On ne peut pas s'attendre à ce que les juges aient une connaissance approfondie de tous les domaines de la science qui se présentent dans les affaires dont ils sont saisis. Mais ce qui est dangereux pour nous en tant que société, c'est de supposer que le processus est moins arbitraire et partial, plus équilibré, scientifique et juste qu'il ne l'est en réalité.

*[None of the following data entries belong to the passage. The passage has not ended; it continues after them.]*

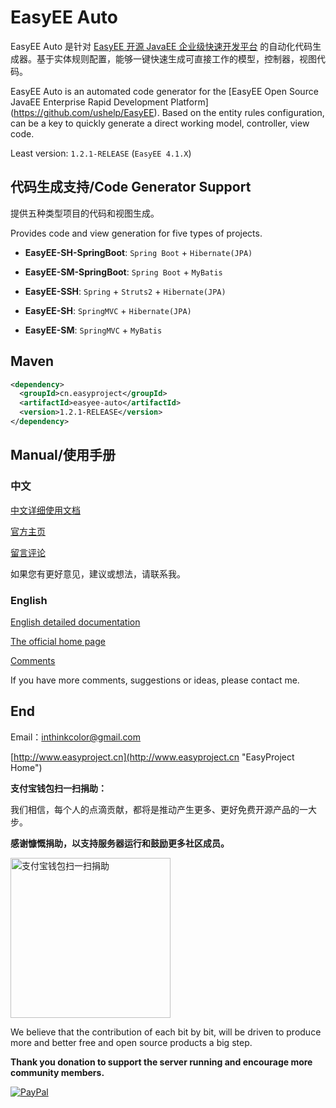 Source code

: # EasyEE Auto 

EasyEE Auto 是针对 [EasyEE 开源 JavaEE 企业级快速开发平台](https://github.com/ushelp/EasyEE) 的自动化代码生成器。基于实体规则配置，能够一键快速生成可直接工作的模型，控制器，视图代码。

EasyEE Auto is an automated code generator for the [EasyEE Open Source JavaEE Enterprise Rapid Development Platform] (https://github.com/ushelp/EasyEE). Based on the entity rules configuration, can be a key to quickly generate a direct working model, controller, view code.

Least version: `1.2.1-RELEASE` (`EasyEE 4.1.X`)


## 代码生成支持/Code Generator Support

提供五种类型项目的代码和视图生成。

Provides code and view generation for five types of projects.

- **EasyEE-SH-SpringBoot**: `Spring Boot` + `Hibernate(JPA)`

- **EasyEE-SM-SpringBoot**: `Spring Boot` + `MyBatis`

- **EasyEE-SSH**: `Spring` + `Struts2` + `Hibernate(JPA)`

- **EasyEE-SH**: `SpringMVC` + `Hibernate(JPA)`

- **EasyEE-SM**: `SpringMVC` + `MyBatis`


## Maven

```XML
<dependency>
  <groupId>cn.easyproject</groupId>
  <artifactId>easyee-auto</artifactId>
  <version>1.2.1-RELEASE</version>
</dependency>
```



## Manual/使用手册

### 中文

[中文详细使用文档](doc/readme_zh_CN.md)

[官方主页](http://www.easyproject.cn/easyeeauto/zh-cn/index.jsp '官方主页')

[留言评论](http://www.easyproject.cn/easyeeauto/zh-cn/index.jsp#donation '留言评论')

如果您有更好意见，建议或想法，请联系我。

### English

[English detailed documentation](doc/readme_en.md)

[The official home page](http://www.easyproject.cn/easyeeauto/en/index.jsp 'The official home page')

[Comments](http://www.easyproject.cn/easyeeauto/en/index.jsp#donation 'Comments')

If you have more comments, suggestions or ideas, please contact me.




## End

Email：<inthinkcolor@gmail.com>

[http://www.easyproject.cn](http://www.easyproject.cn "EasyProject Home")


**支付宝钱包扫一扫捐助：**

我们相信，每个人的点滴贡献，都将是推动产生更多、更好免费开源产品的一大步。

**感谢慷慨捐助，以支持服务器运行和鼓励更多社区成员。**

<img alt="支付宝钱包扫一扫捐助" src="http://www.easyproject.cn/images/s.png"  title="支付宝钱包扫一扫捐助"  height="256" width="256"></img>



We believe that the contribution of each bit by bit, will be driven to produce more and better free and open source products a big step.

**Thank you donation to support the server running and encourage more community members.**

[![PayPal](http://www.easyproject.cn/images/paypaldonation5.jpg)](https://www.paypal.me/easyproject/10 "Make payments with PayPal - it's fast, free and secure!")




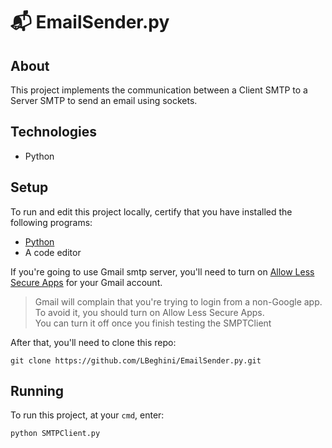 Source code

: # :mailbox_with_mail: EmailSender.py

## About

This project implements the communication between a Client SMTP to a Server SMTP to send an email using sockets.

## Technologies

- Python

## Setup

To run and edit this project locally, certify that you have installed the following programs:

- [Python](https://www.python.org/downloads/)
- A code editor

If you're going to use Gmail smtp server, you'll need to turn on [Allow Less Secure Apps](https://myaccount.google.com/lesssecureapps) for your Gmail account.


> Gmail will complain that you're trying to login from a non-Google app. To avoid it, you should turn on Allow Less Secure Apps.  
You can turn it off once you finish testing the SMPTClient

After that, you'll need to clone this repo:

```
git clone https://github.com/LBeghini/EmailSender.py.git
``` 

## Running

To run this project, at your ```cmd```, enter:

```
python SMTPClient.py
```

© Copyright 2013 par Paula J. Caplan Tous droits réservés

Cet essai a été publié pour la première fois dans CounterPunch en ligne le 2 octobre 2006.

Il a été publié avec le titre donné par Counterpunch de "Comment les Supremes Mangled ma recherche" – qui n'était pas réellement le point de l'essai – et avec le sous-titre de "Ce que la Cour suprême ne sait pas", qui était le point. Je le réimprime maintenant, parce que les problèmes que j'ai décrits sont au moins aussi importants maintenant qu'ils l'étaient en 2006.